United States v. Miranda-Gonzalez
This text of United States v. Miranda-Gonzalez (United States v. Miranda-Gonzalez) is published on Counsel Stack Legal Research, covering Court of Appeals for the First Circuit primary law. Counsel Stack provides free access to over 12 million legal documents including statutes, case law, regulations, and constitutions.
Opinion
[NOT FOR PUBLICATION–NOT TO BE CITED AS PRECEDENT]
United States Court of Appeals For the First Circuit
No. 00-1520
UNITED STATES,
Appellee,
v.
JESUS MIRANDA-GONZALEZ,
Defendant, Appellant.
APPEAL FROM THE UNITED STATES DISTRICT COURT
FOR THE DISTRICT OF PUERTO RICO
[Hon. Hector M. Laffitte, U.S. District Judge]
Before
Selya, Lynch and Lipez, Circuit Judges.
Jesus Miranda-Gonzalez on brief pro se. Guillermo Gil, United States Attorney, Jorge E. Vega- Pacheco, Assistant United States Attorney, and Nelson Perez- Sosa, Assistant United States Attorney, on brief for appellee.
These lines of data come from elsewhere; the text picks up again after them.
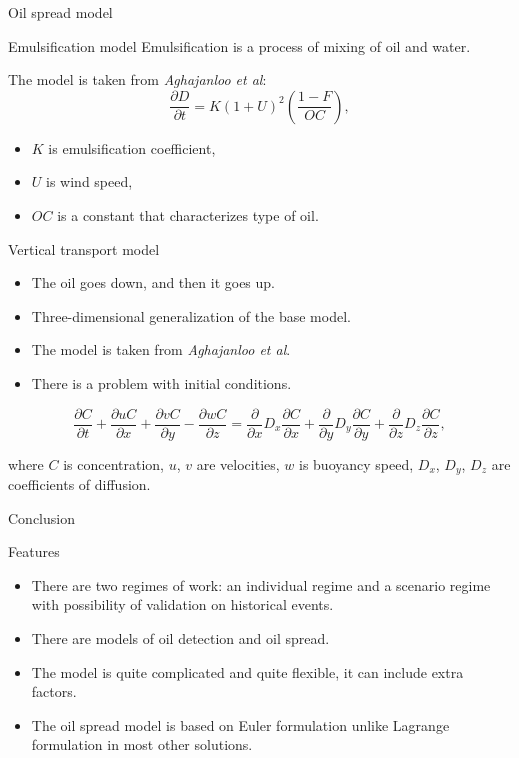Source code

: \documentclass{beamer}
\begin{document}
\begin{section}{Oil spread model}
\begin{frame}{Emulsification model}
Emulsification is a process of mixing of oil and water.

The model is taken from \textit{Aghajanloo et al}:
$$\frac{\partial D}{\partial t} = K \left(1 + U\right)^2\left(\frac{1 - F}{OC}\right),$$
\begin{itemize}
	\item $K$ is emulsification coefficient, 
	\item $U$ is wind speed,
	\item $OC$ is a constant that characterizes type of oil.
\end{itemize}
\end{frame}

\begin{frame}{Vertical transport model}
\begin{itemize}
	\item The oil goes down, and then it goes up.
	\item Three-dimensional generalization of the base model.
	\item The model is taken from \textit{Aghajanloo et al}.
	\item There is a problem with initial conditions.
\end{itemize}

$$\frac{\partial C}{\partial t} + \frac{\partial u C}{\partial x} + \frac{\partial v C}{\partial y} - \frac{\partial w C}{\partial z} = \frac{\partial}{\partial x}D_x\frac{\partial C}{\partial x} + \frac{\partial}{\partial y}D_y\frac{\partial C}{\partial y} + \frac{\partial}{\partial z}D_z\frac{\partial C}{\partial z},$$

where $C$ is concentration, $u$, $v$ are velocities, $w$ is buoyancy speed, $D_x$, $D_y$, $D_z$ are coefficients of diffusion.
\end{frame}

\end{section}

\begin{section}{Conclusion}

\begin{frame}{Features}
	\begin{itemize}
		\item There are two regimes of work: an individual regime and a scenario regime with possibility of validation on historical events.
		\item There are models of oil detection and oil spread.
		\item The model is quite complicated and quite flexible, it can include extra factors.
		\item The oil spread model is based on Euler formulation unlike Lagrange formulation in most other solutions.
	\end{itemize}
\end{frame}

\end{section}
\end{document}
December 21, 2000 Per Curiam. Pro se appellant Jesus Miranda-
Gonzalez appeals a district court order that denied his
motion for reconsideration of an order that denied his
motion to vacate a $5000 fine that appellant must pay as a
sanction for distributing cocaine. See Miranda-Gonzalez v.
United States, 181 F.3d 164, 165 (1 st Cir. 1999). Having
thoroughly reviewed the record and the parties' briefs on
appeal, we conclude that the district court lacked
jurisdiction to consider appellant's motions. Contrary to
appellant's contentions on appeal, 18 U.S.C. § 3742 provided
no basis for jurisdiction, for this statute only authorizes
review of a sentence on direct appeal. Appellant failed to
take such an appeal following his 1993 conviction, and he
cannot attack his sentence under 18 U.S.C. § 3742 at this
late stage. Similarly, neither 28 U.S.C. § 2255 nor 18
U.S.C. § 3573 provide an avenue for relief. See, e.g.,
United States v. Merric, 166 F.3d 406, 412 (1st Cir. 1999);
Smullen v. United States, 94 F.3d 20, 25-26 (1st Cir. 1996);
United States v. Linker, 920 F.2d 1, 1-2 (7 th Cir. 1990);
United States v. Michaud, 901 F.2d 5, 7 (1st Cir. 1990). And
since appellant committed the underlying drug offense long
after November 1, 1987, he may not seek to revise his
-2- sentence under the former Fed. R. Crim. P. 35. The present
version of this rule also provides appellant no relief.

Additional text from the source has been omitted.